### EXERCISE DATA

== == ==

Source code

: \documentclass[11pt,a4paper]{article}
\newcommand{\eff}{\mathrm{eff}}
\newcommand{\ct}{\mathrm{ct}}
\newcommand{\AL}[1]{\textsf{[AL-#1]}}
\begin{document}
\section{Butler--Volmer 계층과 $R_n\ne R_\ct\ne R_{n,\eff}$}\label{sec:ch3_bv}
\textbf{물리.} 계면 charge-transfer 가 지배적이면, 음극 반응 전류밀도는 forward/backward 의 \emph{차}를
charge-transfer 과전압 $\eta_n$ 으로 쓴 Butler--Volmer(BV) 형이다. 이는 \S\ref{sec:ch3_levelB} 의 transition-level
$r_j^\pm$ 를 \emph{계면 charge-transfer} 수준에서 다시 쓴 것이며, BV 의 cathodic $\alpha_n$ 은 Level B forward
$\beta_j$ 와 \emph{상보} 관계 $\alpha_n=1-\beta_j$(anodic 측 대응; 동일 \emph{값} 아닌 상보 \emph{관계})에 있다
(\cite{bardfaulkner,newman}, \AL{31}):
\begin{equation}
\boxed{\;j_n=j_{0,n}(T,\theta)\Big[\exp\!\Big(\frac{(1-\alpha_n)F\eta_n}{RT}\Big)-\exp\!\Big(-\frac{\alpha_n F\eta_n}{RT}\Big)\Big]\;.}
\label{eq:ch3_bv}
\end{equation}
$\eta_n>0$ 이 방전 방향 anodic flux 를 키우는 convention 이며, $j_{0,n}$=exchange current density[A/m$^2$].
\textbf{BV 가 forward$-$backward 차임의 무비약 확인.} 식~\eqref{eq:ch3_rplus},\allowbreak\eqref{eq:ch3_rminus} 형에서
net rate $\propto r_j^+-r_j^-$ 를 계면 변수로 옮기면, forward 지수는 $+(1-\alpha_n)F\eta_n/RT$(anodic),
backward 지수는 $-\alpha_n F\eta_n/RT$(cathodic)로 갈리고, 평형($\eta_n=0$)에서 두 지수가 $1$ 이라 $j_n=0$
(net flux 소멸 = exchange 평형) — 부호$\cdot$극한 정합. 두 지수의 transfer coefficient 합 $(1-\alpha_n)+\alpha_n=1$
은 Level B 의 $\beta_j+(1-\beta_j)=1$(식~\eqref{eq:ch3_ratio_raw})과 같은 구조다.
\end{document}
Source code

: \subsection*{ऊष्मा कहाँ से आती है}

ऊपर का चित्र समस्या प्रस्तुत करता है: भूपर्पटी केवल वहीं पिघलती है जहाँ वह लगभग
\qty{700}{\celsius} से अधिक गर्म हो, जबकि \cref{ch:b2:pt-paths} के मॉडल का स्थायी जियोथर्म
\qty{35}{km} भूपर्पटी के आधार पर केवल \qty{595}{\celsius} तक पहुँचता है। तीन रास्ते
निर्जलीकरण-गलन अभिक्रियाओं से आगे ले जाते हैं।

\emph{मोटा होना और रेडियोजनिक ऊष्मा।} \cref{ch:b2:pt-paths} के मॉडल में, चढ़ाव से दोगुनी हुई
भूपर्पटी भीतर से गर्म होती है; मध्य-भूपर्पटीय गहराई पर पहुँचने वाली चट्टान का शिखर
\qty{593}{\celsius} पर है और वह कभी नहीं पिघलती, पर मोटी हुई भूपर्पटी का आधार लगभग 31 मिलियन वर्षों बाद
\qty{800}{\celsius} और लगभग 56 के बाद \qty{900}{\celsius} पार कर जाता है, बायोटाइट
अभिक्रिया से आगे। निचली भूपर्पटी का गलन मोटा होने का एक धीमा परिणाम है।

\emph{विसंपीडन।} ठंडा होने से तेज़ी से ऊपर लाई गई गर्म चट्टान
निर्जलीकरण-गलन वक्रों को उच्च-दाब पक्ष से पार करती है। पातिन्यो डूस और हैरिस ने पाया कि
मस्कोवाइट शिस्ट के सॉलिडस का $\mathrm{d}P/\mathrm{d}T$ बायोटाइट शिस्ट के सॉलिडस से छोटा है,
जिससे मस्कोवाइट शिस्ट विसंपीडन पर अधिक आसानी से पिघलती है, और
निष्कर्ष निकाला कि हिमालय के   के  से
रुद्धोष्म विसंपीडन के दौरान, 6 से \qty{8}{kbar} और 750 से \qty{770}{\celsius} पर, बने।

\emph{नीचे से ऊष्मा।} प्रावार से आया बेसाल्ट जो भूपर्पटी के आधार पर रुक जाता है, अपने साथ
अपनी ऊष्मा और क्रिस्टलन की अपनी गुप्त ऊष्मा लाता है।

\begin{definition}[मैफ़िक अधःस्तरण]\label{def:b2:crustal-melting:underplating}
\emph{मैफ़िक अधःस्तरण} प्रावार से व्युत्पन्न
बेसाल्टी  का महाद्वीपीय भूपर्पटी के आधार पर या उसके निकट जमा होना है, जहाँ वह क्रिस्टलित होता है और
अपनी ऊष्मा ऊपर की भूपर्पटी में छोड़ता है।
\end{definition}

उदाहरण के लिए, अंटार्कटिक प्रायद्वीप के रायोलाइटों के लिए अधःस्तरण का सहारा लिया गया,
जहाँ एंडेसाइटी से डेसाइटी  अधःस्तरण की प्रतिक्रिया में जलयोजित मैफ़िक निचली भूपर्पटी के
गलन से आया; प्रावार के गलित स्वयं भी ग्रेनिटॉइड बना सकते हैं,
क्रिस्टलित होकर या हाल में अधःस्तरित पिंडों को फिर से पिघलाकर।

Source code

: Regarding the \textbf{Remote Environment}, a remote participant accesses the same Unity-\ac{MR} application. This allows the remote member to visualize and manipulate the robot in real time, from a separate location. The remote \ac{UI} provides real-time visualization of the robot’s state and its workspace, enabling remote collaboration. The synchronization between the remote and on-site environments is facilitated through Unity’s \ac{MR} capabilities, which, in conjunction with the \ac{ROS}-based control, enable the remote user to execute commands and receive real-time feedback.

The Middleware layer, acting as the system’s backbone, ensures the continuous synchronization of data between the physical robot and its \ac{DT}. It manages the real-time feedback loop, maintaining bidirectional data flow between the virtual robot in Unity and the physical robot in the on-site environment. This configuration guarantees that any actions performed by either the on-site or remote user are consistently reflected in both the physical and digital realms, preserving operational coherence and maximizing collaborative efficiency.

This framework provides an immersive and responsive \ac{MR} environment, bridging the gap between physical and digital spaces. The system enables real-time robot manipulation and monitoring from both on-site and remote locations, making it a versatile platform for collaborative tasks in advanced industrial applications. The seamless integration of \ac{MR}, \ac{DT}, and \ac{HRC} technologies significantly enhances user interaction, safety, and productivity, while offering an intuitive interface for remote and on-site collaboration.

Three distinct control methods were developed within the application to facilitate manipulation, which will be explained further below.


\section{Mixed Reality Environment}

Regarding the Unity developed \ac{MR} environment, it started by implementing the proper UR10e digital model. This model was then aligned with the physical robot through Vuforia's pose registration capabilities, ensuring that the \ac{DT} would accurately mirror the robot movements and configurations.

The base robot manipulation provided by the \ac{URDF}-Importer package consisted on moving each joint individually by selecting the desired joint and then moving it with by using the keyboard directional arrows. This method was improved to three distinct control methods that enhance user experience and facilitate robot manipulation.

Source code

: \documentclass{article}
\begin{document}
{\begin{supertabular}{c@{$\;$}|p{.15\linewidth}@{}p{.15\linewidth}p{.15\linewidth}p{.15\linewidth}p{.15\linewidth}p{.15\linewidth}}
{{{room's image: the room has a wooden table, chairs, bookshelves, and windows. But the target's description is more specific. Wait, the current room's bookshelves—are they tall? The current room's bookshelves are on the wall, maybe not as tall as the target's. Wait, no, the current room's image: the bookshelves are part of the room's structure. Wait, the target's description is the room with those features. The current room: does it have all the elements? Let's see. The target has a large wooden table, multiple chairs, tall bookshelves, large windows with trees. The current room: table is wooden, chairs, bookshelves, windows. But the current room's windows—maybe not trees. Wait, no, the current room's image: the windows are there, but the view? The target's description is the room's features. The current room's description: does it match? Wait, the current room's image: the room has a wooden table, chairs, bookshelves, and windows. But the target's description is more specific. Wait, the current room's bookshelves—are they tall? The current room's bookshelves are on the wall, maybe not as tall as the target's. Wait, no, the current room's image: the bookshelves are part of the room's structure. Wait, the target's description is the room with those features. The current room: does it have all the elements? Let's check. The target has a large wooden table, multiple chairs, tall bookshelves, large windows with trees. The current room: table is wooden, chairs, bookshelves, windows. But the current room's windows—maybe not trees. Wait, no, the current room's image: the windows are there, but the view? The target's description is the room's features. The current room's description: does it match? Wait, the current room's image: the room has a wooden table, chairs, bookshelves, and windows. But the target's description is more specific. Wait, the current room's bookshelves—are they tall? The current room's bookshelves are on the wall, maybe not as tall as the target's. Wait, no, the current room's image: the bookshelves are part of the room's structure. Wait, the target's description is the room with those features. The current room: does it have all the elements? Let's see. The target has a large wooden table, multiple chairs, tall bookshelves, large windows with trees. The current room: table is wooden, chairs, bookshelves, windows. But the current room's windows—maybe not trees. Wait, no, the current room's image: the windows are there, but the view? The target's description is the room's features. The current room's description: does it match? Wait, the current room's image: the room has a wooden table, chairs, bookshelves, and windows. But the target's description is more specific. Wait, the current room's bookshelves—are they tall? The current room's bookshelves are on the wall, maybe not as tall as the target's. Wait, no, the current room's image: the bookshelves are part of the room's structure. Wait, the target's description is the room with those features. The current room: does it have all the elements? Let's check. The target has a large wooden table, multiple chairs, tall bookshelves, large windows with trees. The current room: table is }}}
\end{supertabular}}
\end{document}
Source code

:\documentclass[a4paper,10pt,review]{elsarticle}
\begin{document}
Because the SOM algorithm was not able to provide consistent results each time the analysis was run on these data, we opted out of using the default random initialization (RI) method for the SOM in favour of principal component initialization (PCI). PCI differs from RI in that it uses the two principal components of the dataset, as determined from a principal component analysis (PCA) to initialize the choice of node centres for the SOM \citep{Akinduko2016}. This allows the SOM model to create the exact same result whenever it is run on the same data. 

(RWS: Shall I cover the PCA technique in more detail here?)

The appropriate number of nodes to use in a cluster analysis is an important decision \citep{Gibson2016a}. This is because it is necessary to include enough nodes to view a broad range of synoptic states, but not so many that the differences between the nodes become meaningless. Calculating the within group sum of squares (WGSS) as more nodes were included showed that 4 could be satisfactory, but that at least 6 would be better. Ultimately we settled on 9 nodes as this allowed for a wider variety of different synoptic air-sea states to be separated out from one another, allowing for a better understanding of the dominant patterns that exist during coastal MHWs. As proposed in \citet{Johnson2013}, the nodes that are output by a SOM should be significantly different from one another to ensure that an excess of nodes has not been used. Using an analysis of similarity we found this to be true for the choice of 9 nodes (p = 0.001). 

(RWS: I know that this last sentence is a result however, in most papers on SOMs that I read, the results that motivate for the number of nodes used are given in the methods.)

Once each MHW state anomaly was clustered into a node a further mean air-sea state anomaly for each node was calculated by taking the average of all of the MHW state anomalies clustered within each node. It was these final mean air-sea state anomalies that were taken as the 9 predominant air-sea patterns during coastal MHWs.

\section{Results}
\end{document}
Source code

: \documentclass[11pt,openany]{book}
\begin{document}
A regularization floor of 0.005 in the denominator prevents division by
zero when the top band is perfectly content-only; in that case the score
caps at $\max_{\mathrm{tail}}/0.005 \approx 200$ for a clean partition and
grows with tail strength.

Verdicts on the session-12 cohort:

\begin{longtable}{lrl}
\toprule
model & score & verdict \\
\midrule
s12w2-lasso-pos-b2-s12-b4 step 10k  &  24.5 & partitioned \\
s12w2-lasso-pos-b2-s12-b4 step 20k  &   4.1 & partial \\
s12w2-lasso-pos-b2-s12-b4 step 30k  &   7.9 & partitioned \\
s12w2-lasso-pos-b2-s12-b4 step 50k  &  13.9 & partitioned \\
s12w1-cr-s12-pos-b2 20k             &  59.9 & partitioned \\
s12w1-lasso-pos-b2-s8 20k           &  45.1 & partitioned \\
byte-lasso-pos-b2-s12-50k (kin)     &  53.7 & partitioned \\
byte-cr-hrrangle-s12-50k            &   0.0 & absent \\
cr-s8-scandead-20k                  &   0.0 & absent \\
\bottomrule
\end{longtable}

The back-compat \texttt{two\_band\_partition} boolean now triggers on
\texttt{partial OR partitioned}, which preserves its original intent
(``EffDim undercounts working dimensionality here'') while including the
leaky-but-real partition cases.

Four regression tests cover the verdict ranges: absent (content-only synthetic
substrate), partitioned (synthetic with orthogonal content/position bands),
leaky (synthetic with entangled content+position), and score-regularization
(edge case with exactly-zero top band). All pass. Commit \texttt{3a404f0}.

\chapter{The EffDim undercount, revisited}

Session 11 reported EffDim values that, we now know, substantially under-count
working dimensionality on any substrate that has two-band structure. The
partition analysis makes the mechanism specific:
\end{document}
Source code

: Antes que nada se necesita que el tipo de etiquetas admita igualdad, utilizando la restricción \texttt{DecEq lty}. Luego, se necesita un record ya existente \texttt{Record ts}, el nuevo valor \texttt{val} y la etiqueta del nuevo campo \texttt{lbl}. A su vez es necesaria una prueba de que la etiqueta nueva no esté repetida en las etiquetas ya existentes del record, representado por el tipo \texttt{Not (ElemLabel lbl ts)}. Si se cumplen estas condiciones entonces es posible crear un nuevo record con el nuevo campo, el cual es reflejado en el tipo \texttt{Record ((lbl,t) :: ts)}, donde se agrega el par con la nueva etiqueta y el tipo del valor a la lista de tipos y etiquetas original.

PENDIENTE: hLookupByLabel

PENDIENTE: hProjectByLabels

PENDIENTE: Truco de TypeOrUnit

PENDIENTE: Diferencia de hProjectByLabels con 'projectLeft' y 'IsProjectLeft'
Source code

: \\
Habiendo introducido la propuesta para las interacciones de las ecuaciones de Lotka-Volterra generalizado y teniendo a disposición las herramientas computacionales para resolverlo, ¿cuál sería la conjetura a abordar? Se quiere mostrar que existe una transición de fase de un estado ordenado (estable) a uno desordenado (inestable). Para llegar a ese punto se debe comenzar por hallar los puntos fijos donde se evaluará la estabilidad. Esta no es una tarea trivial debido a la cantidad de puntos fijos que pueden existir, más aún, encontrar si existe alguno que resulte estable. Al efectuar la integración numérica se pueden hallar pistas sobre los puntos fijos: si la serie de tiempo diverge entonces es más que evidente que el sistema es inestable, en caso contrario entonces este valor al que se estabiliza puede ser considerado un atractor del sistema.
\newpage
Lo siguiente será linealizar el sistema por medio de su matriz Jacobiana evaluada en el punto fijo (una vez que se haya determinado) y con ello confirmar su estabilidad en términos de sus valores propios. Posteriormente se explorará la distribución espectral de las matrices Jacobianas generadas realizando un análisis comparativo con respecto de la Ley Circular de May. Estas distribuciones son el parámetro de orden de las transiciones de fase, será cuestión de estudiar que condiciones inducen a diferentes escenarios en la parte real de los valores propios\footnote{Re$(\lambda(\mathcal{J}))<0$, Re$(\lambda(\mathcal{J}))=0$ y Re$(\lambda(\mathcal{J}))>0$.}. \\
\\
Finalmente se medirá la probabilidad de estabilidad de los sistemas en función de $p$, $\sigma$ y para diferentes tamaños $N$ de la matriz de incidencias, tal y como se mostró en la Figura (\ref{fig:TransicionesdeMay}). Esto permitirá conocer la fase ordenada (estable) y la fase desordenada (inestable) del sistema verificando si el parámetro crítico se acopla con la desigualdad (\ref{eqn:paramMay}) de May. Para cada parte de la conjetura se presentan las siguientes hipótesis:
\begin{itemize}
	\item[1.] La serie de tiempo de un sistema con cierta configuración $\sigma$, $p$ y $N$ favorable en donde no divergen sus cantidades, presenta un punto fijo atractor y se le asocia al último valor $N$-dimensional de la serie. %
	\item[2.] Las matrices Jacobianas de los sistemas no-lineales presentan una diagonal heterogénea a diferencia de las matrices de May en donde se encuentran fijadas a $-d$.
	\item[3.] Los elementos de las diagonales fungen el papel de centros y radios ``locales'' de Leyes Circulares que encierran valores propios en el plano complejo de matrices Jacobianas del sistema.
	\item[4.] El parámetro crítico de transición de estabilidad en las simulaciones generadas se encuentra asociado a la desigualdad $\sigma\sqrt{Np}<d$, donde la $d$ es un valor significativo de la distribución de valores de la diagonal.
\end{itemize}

== == ==

Please copy the lines in the records above between the one holding "क्रिस्टलित होता है और" and the one holding "उदाहरण के लिए, अंटार्कटिक", inclusive, exactly and with no other line.

### TASK OUTPUT
बेसाल्टी  का महाद्वीपीय भूपर्पटी के आधार पर या उसके निकट जमा होना है, जहाँ वह क्रिस्टलित होता है और
अपनी ऊष्मा ऊपर की भूपर्पटी में छोड़ता है।
\end{definition}

उदाहरण के लिए, अंटार्कटिक प्रायद्वीप के रायोलाइटों के लिए अधःस्तरण का सहारा लिया गया,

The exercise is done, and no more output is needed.